上海では今年の夏、竣工直前の高層マンションが突然倒壊した。
開発業者と役人との癒着、手抜き工事がその背景にあると言われている。
また、最近、「房奴(ふぁんぬ)」 という言葉も見かけるようになった。
ローン返済に窮する「不動産の奴隷」という意味だ。
不動産開発は今、膨大な利益を生む。
かつての日本のバブル時代も、新規マンションを借金して購入し、
中古で売り抜けることで資産形成した人は多かった。
そのような状況が現在の中国でも行われて久しい。
あるセミナーで、WTOに中国が加盟した2002年前にマンションを買った人は
その恩恵に預かり、資産となっているが、
近年では猫も杓子もマンションを手に入れようとする一方で、
期待したほど値上がりせず、「房奴」が増加していると聞いた。
人間は欲望の動物だ。
特に、拝金主義(「向銭看」)を至上とする価値観が特に強い上海では、
マンション所有が結婚の条件と言われ、親から頭金を出してもらって、購入する男性も多いと聞く。
(知人にもいるが、まだ相手は見つかっていない)
しかし、購入した住居はひびが入り、傾き、水道、電気がまともに機能しないことも多いらしい。

下記は、産経新聞北京支局長のコラム。

 中国はいま、大都市の住宅問題を軸に、現実社会をリアルに描いた連続テレビドラマ『蝸居』(計35回)の話題で持ちきりだ。7月下旬の上海テレビの初放映以来、大反響を呼び、北京テレビも10月に放映したが、11月中旬からの再放映が突然、10回で打ち切られたため、憶測が乱れ飛び、関心をあおることになった。  

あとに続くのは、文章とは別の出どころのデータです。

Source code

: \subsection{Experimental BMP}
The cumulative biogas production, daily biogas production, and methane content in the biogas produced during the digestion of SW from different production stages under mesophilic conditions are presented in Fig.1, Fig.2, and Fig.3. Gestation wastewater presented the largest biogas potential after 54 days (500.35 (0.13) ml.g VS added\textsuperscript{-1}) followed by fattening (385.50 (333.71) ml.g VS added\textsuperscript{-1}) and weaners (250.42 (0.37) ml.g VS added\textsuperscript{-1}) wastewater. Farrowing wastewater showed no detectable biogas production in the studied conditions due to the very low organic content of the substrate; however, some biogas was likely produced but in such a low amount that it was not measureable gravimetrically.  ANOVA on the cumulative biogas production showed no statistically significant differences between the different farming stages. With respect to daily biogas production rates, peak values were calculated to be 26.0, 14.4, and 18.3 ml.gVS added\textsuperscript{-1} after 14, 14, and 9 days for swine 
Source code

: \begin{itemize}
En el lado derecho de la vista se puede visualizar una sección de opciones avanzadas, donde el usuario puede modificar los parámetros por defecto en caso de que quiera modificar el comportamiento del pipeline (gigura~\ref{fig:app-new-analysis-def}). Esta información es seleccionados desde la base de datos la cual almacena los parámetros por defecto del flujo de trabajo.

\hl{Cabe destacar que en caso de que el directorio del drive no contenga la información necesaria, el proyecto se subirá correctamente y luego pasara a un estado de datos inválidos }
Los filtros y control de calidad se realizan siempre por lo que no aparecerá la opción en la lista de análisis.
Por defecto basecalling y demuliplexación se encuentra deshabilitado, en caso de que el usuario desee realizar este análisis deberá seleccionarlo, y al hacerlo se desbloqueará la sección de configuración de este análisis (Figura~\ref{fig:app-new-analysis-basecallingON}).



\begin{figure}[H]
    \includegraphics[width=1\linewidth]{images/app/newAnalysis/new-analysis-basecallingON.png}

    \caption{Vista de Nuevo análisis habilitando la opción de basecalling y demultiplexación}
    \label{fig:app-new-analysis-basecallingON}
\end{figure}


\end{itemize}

 原作、脚本はシンガポール在住華人の六六氏(女性)。出身地の上海(ドラマでは架空の江州市)が舞台で、カタツムリの殻のように小さい古アパートに住み、生活を切りつめてマイホーム入手に格闘する大卒の中産階級夫婦を中心にドラマは展開する。  

 郷里の両親の援助も受けてやっとカネを工面しても、急騰する住宅価格に追いつかない。妻の妊娠で焦る二人を助けたのは、大卒後、不動産会社に就職した妻の妹だ。彼女を見初めた市長秘書から姉のために借金したのをきっかけに秘書と関係を結び、やがて同居中の婚約者と別れ愛人になる。  

 開発業者のわいろで豪勢な生活を送り、権力を振るう市長秘書、秘書と結び住宅地建設を強引に進める業者と立ち退きに抵抗する老婦人一家、社会保険基金を開発資金に流用する銀行幹部など、それぞれの家族を含めたさまざまな人間模様と生活ぶりが、テンポ良く描かれる。   

  多くの人は、現実そのままとの印象を持ち、2006年に上海で発覚した陳良宇党書記(当時)らの汚職事件を連想する。劇中の市長秘書は陳書記の元秘書、秦裕宝山区長(同)、その愛人になった妹はテレビ局キャスターがそれぞれモデルと、中国紙も報じている。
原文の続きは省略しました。